▶ _WORK ORDER_: Repeat precisely the span of lines below that opens with the line containing "4. If the batch" and closes with the line containing "## The Results", both included.

▶ _EXTRACTED INFORMATION_:
────────────────
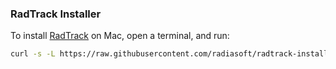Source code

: ### RadTrack Installer

To install [RadTrack](https://github.com/radiasoft/radtrack) on Mac, open
a terminal, and run:

```bash
curl -s -L https://raw.githubusercontent.com/radiasoft/radtrack-installer/beta/darwin.sh | channel=beta bash
```
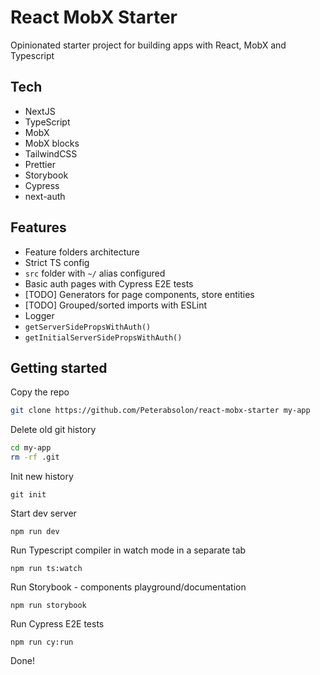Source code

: # React MobX Starter

Opinionated starter project for building apps with React, MobX and Typescript

## Tech

- NextJS
- TypeScript
- MobX
- MobX blocks
- TailwindCSS
- Prettier
- Storybook
- Cypress
- next-auth

## Features

- Feature folders architecture
- Strict TS config
- `src` folder with `~/` alias configured
- Basic auth pages with Cypress E2E tests
- [TODO] Generators for page components, store entities
- [TODO] Grouped/sorted imports with ESLint
- Logger
- `getServerSidePropsWithAuth()`
- `getInitialServerSidePropsWithAuth()`

## Getting started

Copy the repo

```bash
git clone https://github.com/Peterabsolon/react-mobx-starter my-app
```

Delete old git history

```bash
cd my-app
rm -rf .git
```

Init new history

```
git init
```

Start dev server

```
npm run dev
```

Run Typescript compiler in watch mode in a separate tab

```
npm run ts:watch
```

Run Storybook - components playground/documentation

```
npm run storybook
```

Run Cypress E2E tests

```
npm run cy:run
```

Done!
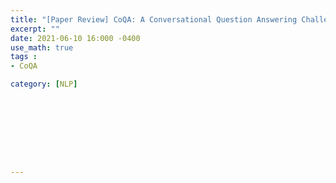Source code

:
 ```yaml
---
title: "[Paper Review] CoQA: A Conversational Question Answering Challenge"
excerpt: ""
date: 2021-06-10 16:000 -0400
use_math: true
tags :
- CoQA

category: [NLP]









---
```


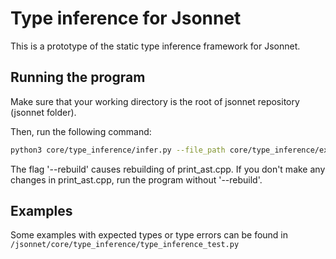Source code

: # Type inference for Jsonnet

This is a prototype of the static type inference framework for Jsonnet. 

## Running the program

Make sure that your working directory is the root of jsonnet repository (jsonnet folder).

Then, run the following command: 

```bash
python3 core/type_inference/infer.py --file_path core/type_inference/examples/ex1.jsonnet --rebuild
```

The flag '--rebuild' causes rebuilding of print_ast.cpp. If you don't make any changes in print_ast.cpp, run the program without '--rebuild'.

## Examples

Some examples with expected types or type errors can be found in `/jsonnet/core/type_inference/type_inference_test.py`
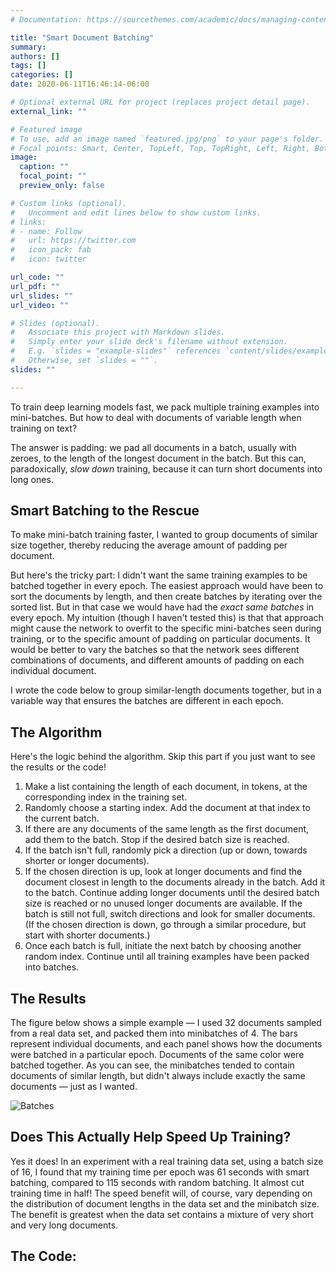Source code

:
 ```yaml
---
# Documentation: https://sourcethemes.com/academic/docs/managing-content/

title: "Smart Document Batching"
summary: 
authors: []
tags: []
categories: []
date: 2020-06-11T16:46:14-06:00

# Optional external URL for project (replaces project detail page).
external_link: ""

# Featured image
# To use, add an image named `featured.jpg/png` to your page's folder.
# Focal points: Smart, Center, TopLeft, Top, TopRight, Left, Right, BottomLeft, Bottom, BottomRight.
image:
  caption: ""
  focal_point: ""
  preview_only: false

# Custom links (optional).
#   Uncomment and edit lines below to show custom links.
# links:
# - name: Follow
#   url: https://twitter.com
#   icon_pack: fab
#   icon: twitter

url_code: ""
url_pdf: ""
url_slides: ""
url_video: ""

# Slides (optional).
#   Associate this project with Markdown slides.
#   Simply enter your slide deck's filename without extension.
#   E.g. `slides = "example-slides"` references `content/slides/example-slides.md`.
#   Otherwise, set `slides = ""`.
slides: ""

---
```


To train deep learning models fast, we pack multiple training examples into mini-batches. But how to deal with documents of variable length when training on text?

The answer is padding: we pad all documents in a batch, usually with zeroes, to the length of the longest document in the batch. But this can, paradoxically, _slow down_ training, because it can turn short documents into long ones.

## Smart Batching to the Rescue

To make mini-batch training faster, I wanted to group documents of similar size together, thereby reducing the average amount of padding per document. 

But here's the tricky part: I didn't want the same training examples to be batched together in every epoch. The easiest approach would have been to sort the documents by length, and then create batches by iterating over the sorted list. But in that case we would have had the _exact same batches_ in every epoch. My intuition (though I haven't tested this) is that that approach might cause the network to overfit to the specific mini-batches seen during training, or to the specific amount of padding on particular documents. It would be better to vary the batches so that the network sees different combinations of documents, and different amounts of padding on each individual document.

I wrote the code below to group similar-length documents together, but in a variable way that ensures the batches are different in each epoch. 


## The Algorithm
Here's the logic behind the algorithm. Skip this part if you just want to see the results or the code!

1. Make a list containing the length of each document, in tokens, at the corresponding index in the training set.
2. Randomly choose a starting index. Add the document at that index to the current batch.
3. If there are any documents of the same length as the first document, add them to the batch. Stop if the desired batch size is reached.
4. If the batch isn't full, randomly pick a direction (up or down, towards shorter or longer documents).
5. If the chosen direction is up, look at longer documents and find the document closest in length to the documents already in the batch. Add it to the batch. Continue adding longer documents until the desired batch size is reached or no unused longer documents are available. If the batch is still not full, switch directions and look for smaller documents. (If the chosen direction is down, go through a similar procedure, but start with shorter documents.)
6. Once each batch is full, initiate the next batch by choosing another random index. Continue until all training examples have been packed into batches.


## The Results 

The figure below shows a simple example — I used 32 documents sampled from a real data set, and packed them into minibatches of 4. The bars represent individual documents, and each panel shows how the documents were batched in a particular epoch. Documents of the same color were batched together. As you can see, the minibatches tended to contain documents of similar length, but didn't always include exactly the same documents — just as I wanted. 

![Batches](/img/all_epochs.jpg)


## Does This Actually Help Speed Up Training?

Yes it does! In an experiment with a real training data set, using a batch size of 16, I found that my training time per epoch was 61 seconds with smart batching, compared to 115 seconds with random batching. It almost cut training time in half! The speed benefit will, of course, vary depending on the distribution of document lengths in the data set and the minibatch size. The benefit is greatest when the data set contains a mixture of very short and very long documents.

## The Code: 

<script src="https://gist.github.com/carolmanderson/df37ae58c58231e74bffee6571b26f97.js"></script>
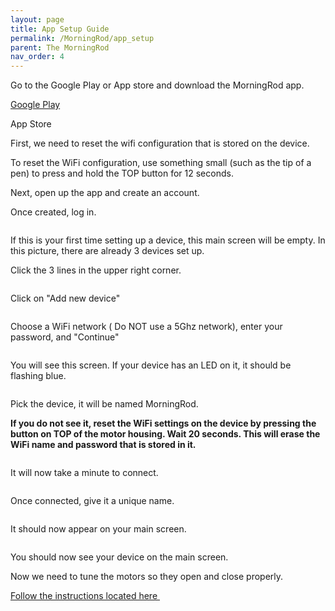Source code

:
 ```yaml
---
layout: page
title: App Setup Guide
permalink: /MorningRod/app_setup
parent: The MorningRod
nav_order: 4
---
```


<p>Go to the Google Play or App store and download the MorningRod app.</p>

<p><a href="https://play.google.com/store/apps/details?id=cc.blynk.appexport.morning_rod&amp;hl=en" target="_blank" title="Google Play" rel="noopener noreferrer">Google Play</a></p>

<p>App Store </p>

<p>First, we need to reset the wifi configuration that is stored on the device. </p>

<p>To reset the WiFi configuration, use something small (such as the tip of a pen) to press and hold the TOP button for 12 seconds.</p>

<p>Next, open up the app and create an account.</p>

<p>Once created, log in. </p>

<p><img src="//cdn.shopify.com/s/files/1/0048/6244/3590/files/Screenshot_20190402-174831_MorningRod_grande.jpg?v=1554257031" alt="" /></p>

<p>If this is your first time setting up a device, this main screen will be empty. In this picture, there are already 3 devices set up.</p>

<p>Click the 3 lines in the upper right corner.</p>

<p><img src="//cdn.shopify.com/s/files/1/0048/6244/3590/files/Screenshot_20190402-174922_MorningRod_grande.jpg?v=1554257031" alt="" /></p>

<p>Click on "Add new device"</p>

<p><img src="//cdn.shopify.com/s/files/1/0048/6244/3590/files/Screenshot_20190402-174928_MorningRod_grande.jpg?v=1554257031" alt="" /></p>

<p>Choose a WiFi network ( Do NOT use a 5Ghz network), enter your password, and "Continue"</p>

<p><img src="//cdn.shopify.com/s/files/1/0048/6244/3590/files/Screenshot_20190402-174945_MorningRod_grande.jpg?v=1554257031" alt="" /></p>

<p>You will see this screen. If your device has an LED on it, it should be flashing blue.</p>

<p><img src="//cdn.shopify.com/s/files/1/0048/6244/3590/files/Screenshot_20190402-174951_MorningRod_grande.jpg?v=1554257030" alt="" /></p>

<p>Pick the device, it will be named MorningRod.</p>

<p><strong>If you do not see it, reset the WiFi settings on the device by pressing the button on TOP of the motor housing. Wait 20 seconds. This will erase the WiFi name and password that is stored in it.</strong></p>

<p><img src="//cdn.shopify.com/s/files/1/0048/6244/3590/files/Screenshot_20190402-175226_MorningRod_grande.jpg?v=1554257029" alt="" /></p>

<p>It will now take a minute to connect.</p>

<p><img src="//cdn.shopify.com/s/files/1/0048/6244/3590/files/Screenshot_20190402-175234_MorningRod_grande.jpg?v=1554257029" alt="" /></p>

<p>Once connected, give it a unique name.</p>

<p><img src="//cdn.shopify.com/s/files/1/0048/6244/3590/files/Screenshot_20190402-175407_MorningRod_grande.jpg?v=1554257029" alt="" /></p>

<p>It should now appear on your main screen.</p>

<p><img src="//cdn.shopify.com/s/files/1/0048/6244/3590/files/Screenshot_20190402-174922_MorningRod_grande.jpg?v=1554257031" alt="" /></p>

<p>You should now see your device on the main screen.</p>

<p>Now we need to tune the motors so they open and close properly. </p>

<p><a href="https://covy.io/pages/tuning-the-motors">Follow the instructions located here </a></p>
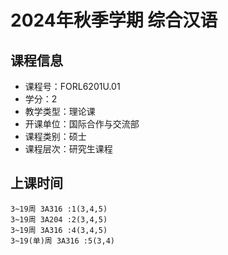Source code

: # 2024年秋季学期 综合汉语 






## 课程信息

- 课程号：FORL6201U.01
- 学分：2
- 教学类型：理论课
- 开课单位：国际合作与交流部
- 课程类别：硕士
- 课程层次：研究生课程

## 上课时间

```
3~19周 3A316 :1(3,4,5)
3~19周 3A204 :2(3,4,5)
3~19周 3A316 :4(3,4,5)
3~19(单)周 3A316 :5(3,4)
```

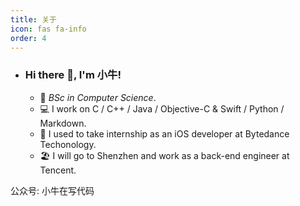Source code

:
 ```yaml
---
title: 关于
icon: fas fa-info
order: 4
---
```

- ### Hi there 👋, I'm 小牛!

  - 🏫  _BSc in Computer Science_.
  - 💻  I work on C / C++ / Java / Objective-C & Swift / Python / Markdown.
  - 🧠  I used to take internship as an iOS developer at Bytedance Techonology.
  - 🏖️  I will go to Shenzhen and work as a back-end engineer at Tencent.

公众号: 小牛在写代码

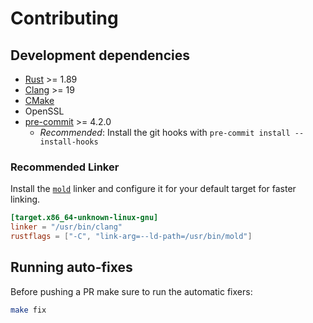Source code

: # Contributing

## Development dependencies

- [Rust](https://www.rust-lang.org/tools/install) >= 1.89
- [Clang](https://clang.llvm.org/) >= 19
- [CMake](https://cmake.org/)
- OpenSSL
- [pre-commit](https://pre-commit.com/) >= 4.2.0
  - _Recommended_: Install the git hooks with `pre-commit install --install-hooks`

### Recommended Linker

Install the [`mold`](https://github.com/rui314/mold) linker and configure it for your default target for faster linking.

```toml
[target.x86_64-unknown-linux-gnu]
linker = "/usr/bin/clang"
rustflags = ["-C", "link-arg=--ld-path=/usr/bin/mold"]
```

## Running auto-fixes

Before pushing a PR make sure to run the automatic fixers:

```bash
make fix
```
────────────────
▶ _ANSWER TO THIS EXERCISE_:
4. If the batch isn't full, randomly pick a direction (up or down, towards shorter or longer documents).
5. If the chosen direction is up, look at longer documents and find the document closest in length to the documents already in the batch. Add it to the batch. Continue adding longer documents until the desired batch size is reached or no unused longer documents are available. If the batch is still not full, switch directions and look for smaller documents. (If the chosen direction is down, go through a similar procedure, but start with shorter documents.)
6. Once each batch is full, initiate the next batch by choosing another random index. Continue until all training examples have been packed into batches.


## The Results 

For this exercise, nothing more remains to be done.